(Stored data)
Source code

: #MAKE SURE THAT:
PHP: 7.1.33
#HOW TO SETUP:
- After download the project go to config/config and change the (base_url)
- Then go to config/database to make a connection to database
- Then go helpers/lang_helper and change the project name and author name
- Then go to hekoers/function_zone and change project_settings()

● **What is expected**
Nothing but the lines from the one containing "- After download" to the end of the entries belongs in the answer, and each must match exactly.

● **Task answer**
- After download the project go to config/config and change the (base_url)
- Then go to config/database to make a connection to database
- Then go helpers/lang_helper and change the project name and author name
- Then go to hekoers/function_zone and change project_settings()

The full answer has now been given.